--- START ---
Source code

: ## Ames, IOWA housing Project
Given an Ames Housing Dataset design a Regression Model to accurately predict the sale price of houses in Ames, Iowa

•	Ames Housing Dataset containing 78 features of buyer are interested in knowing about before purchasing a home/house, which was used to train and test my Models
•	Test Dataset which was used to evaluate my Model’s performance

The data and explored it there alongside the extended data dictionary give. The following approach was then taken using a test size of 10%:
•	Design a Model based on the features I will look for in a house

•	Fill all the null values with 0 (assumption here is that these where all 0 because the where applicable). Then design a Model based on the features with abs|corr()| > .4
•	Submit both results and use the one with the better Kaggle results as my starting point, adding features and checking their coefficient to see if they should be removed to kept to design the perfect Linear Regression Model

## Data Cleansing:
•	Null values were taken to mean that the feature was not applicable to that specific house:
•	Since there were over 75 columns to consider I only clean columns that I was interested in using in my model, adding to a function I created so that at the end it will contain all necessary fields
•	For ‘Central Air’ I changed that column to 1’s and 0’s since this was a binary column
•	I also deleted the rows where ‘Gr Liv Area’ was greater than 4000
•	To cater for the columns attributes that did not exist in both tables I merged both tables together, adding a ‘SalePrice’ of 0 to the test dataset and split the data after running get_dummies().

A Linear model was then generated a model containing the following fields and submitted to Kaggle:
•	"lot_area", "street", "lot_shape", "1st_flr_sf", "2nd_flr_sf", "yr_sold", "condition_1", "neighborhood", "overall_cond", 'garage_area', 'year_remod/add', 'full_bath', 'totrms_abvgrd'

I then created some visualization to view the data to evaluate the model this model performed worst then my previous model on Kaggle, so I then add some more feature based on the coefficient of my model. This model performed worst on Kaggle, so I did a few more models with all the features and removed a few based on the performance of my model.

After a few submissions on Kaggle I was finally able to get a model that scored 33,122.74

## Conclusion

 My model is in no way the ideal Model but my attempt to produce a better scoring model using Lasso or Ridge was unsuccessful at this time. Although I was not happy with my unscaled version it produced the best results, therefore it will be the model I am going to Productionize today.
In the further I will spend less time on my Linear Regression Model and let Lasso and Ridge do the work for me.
--- END ---
--- START ---
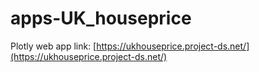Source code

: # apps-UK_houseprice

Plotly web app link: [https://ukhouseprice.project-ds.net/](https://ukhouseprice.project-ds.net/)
--- END ---
Work instruction: Please reproduce exactly the lines in the listing above from the one containing "IOWA housing Project" through the one containing "my Model’s performance", both included, and nothing more.

Result for this task:
: ## Ames, IOWA housing Project
Given an Ames Housing Dataset design a Regression Model to accurately predict the sale price of houses in Ames, Iowa

•	Ames Housing Dataset containing 78 features of buyer are interested in knowing about before purchasing a home/house, which was used to train and test my Models
•	Test Dataset which was used to evaluate my Model’s performance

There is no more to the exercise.